MinimalismThere have been a lot of posts on the internet lately about minimalism.  It seems to be surfacing in a lot of ways everywhere.  As an organizer and Feng Shui enthusiast, I love the concept.  The idea of letting go of items that aren’t necessary is simplicity in the most basic form.  Eliminating unnecessary items, clutter, allows the energy (chi) to flow freely through your living spaces.  Good energy flow allows for health and happiness.

Everyone I know tells me they have too much stuff.  I hear that from pretty much every client that I have ever worked with.  Of course if they didn’t, they probably wouldn’t need my services, but I digress.  Some of us periodically do a purge to reduce the amount of our things.  Many times situations in our lives will provide the opportunity, or necessity, to reduce the amount of our belongings.  Situations such as moving, maybe to a smaller home, remodeling, or just because we don’t have the space to keep bringing in more stuff.

Purging has a liberating feeling.  Think about a time when you did a big purge, perhaps before a move.  How did it make you feel?  I know it makes me feel better, lighter, happy.  Then after you move into your new home with less stuff you feel like you have more space to move around, and you actually do.
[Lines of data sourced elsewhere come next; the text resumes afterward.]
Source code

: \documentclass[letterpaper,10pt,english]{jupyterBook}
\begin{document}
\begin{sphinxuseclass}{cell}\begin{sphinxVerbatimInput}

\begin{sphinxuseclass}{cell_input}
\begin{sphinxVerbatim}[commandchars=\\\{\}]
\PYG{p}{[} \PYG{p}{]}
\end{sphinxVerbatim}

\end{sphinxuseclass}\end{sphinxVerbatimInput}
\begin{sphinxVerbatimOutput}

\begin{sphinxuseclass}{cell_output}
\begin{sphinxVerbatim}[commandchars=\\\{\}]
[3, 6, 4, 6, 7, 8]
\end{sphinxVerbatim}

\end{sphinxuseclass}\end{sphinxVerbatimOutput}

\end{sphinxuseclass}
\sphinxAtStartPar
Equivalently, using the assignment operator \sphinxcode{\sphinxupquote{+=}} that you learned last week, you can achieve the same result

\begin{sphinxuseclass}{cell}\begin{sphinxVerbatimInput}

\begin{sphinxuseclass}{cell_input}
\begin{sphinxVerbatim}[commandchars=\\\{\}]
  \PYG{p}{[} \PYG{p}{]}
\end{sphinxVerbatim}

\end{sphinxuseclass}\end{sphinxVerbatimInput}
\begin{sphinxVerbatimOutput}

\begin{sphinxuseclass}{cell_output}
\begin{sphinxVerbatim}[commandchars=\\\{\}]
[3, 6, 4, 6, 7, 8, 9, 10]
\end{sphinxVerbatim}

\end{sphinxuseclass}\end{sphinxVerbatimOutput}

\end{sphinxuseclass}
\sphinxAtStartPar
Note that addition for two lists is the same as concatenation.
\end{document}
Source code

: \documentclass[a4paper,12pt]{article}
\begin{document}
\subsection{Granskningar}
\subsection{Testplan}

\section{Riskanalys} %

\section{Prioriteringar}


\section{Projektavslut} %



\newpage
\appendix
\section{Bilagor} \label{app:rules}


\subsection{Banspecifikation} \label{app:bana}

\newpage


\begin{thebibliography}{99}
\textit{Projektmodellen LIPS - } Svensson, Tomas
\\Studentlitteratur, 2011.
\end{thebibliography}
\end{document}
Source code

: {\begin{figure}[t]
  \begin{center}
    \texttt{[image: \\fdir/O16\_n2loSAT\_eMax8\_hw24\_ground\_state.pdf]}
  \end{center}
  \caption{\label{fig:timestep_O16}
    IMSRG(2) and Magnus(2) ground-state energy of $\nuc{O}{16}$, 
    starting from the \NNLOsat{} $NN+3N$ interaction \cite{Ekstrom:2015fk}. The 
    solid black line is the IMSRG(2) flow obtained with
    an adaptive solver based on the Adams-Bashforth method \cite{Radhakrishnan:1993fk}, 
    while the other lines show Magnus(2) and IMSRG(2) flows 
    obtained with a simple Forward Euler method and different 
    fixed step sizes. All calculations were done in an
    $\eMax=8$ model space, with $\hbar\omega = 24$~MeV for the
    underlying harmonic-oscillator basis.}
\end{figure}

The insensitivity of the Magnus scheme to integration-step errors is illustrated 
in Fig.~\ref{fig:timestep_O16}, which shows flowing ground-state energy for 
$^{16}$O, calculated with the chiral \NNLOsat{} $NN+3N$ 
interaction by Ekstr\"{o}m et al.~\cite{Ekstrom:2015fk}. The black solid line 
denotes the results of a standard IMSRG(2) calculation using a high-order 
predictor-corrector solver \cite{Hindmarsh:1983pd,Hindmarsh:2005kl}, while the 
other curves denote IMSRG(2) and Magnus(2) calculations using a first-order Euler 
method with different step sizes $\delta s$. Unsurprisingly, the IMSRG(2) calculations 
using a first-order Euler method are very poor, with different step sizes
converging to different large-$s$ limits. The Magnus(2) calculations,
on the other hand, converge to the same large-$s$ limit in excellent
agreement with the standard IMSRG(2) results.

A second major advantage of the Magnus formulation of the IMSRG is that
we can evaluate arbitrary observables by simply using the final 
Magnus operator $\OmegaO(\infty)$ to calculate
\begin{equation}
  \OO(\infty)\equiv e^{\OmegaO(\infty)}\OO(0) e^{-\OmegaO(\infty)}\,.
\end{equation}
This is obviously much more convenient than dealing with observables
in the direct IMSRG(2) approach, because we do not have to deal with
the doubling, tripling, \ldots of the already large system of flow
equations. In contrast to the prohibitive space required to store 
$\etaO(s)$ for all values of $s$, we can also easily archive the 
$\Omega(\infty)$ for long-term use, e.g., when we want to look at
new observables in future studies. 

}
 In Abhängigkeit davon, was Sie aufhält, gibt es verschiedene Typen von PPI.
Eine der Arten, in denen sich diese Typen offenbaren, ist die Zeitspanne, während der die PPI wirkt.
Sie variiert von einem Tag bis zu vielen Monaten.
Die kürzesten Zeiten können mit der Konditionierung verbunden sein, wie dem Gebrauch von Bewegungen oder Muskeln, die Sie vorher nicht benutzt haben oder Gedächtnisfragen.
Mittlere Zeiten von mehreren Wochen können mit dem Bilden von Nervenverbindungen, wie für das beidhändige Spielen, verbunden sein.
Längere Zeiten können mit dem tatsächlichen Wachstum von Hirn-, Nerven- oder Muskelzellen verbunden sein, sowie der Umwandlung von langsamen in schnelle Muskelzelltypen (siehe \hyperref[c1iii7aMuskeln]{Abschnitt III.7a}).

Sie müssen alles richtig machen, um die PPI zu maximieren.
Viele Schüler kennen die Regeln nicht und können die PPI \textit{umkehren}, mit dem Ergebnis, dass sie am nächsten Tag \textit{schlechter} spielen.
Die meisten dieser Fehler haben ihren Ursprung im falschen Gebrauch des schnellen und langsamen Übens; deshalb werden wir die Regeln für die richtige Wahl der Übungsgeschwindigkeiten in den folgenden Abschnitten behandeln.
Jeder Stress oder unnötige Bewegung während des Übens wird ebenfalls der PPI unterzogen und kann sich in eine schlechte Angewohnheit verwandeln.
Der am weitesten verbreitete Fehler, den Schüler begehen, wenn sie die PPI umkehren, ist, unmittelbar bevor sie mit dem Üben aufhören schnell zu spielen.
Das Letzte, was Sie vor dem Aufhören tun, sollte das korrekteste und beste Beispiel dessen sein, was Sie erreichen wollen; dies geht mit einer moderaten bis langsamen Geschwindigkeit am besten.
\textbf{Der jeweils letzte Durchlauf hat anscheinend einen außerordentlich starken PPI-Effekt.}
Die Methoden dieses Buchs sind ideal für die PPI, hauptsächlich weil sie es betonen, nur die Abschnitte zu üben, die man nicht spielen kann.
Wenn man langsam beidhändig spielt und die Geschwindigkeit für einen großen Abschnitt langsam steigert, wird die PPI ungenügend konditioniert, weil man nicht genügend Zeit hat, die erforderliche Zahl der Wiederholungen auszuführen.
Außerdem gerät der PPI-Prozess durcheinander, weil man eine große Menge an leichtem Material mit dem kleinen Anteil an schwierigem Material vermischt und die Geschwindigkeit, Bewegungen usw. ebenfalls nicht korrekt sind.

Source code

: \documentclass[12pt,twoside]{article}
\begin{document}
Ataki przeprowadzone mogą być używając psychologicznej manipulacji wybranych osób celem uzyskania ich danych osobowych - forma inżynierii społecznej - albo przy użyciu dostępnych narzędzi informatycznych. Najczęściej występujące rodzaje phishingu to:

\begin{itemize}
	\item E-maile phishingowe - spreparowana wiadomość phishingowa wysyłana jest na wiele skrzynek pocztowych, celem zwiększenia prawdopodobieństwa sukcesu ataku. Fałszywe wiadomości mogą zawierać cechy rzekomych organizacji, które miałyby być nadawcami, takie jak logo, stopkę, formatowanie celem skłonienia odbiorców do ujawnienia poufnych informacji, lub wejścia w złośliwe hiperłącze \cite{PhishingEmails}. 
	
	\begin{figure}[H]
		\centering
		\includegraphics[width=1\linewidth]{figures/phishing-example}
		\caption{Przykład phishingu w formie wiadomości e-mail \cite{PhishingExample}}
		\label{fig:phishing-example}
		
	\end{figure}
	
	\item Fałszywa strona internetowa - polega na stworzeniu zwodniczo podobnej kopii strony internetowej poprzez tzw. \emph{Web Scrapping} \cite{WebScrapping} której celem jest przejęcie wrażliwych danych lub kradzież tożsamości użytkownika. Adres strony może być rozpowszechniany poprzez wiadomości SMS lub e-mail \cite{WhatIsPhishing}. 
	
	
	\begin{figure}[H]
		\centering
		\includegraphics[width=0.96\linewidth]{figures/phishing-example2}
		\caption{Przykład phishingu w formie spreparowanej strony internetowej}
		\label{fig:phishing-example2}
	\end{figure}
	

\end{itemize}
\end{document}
Lately I’ve also been noticing that the younger generation has a different mentality about material things.  They don’t want things. They would rather use their hard earned wages for experiences.  Some are jumping on the latest trend of buying tiny houses.  By default, they seem to be living a life of minimalism.

The idea of tangible collections for this generation is fading away.  You won’t find many if at all, collections of books, dvd’s, or cd’s in their living spaces.  They live in the digital age where you can find access to pretty much everything on the internet.  No tangible collections mean’s little to no clutter.

Many times when their parents decide to downsize, and they ask their kids if they want things from their childhood, they respectfully decline the offer. They also don’t want furniture or household items from their parents or grandparents after they pass away.  They seem to understand their happiness is not tied to material possessions.  It’s not a bad thing, just a different way of thinking.

The idea I believe, behind minimalism is not to get rid of everything you own, but to remove excess or unnecessary items, keeping it simple.  Excess things you don’t really need to live a happy life.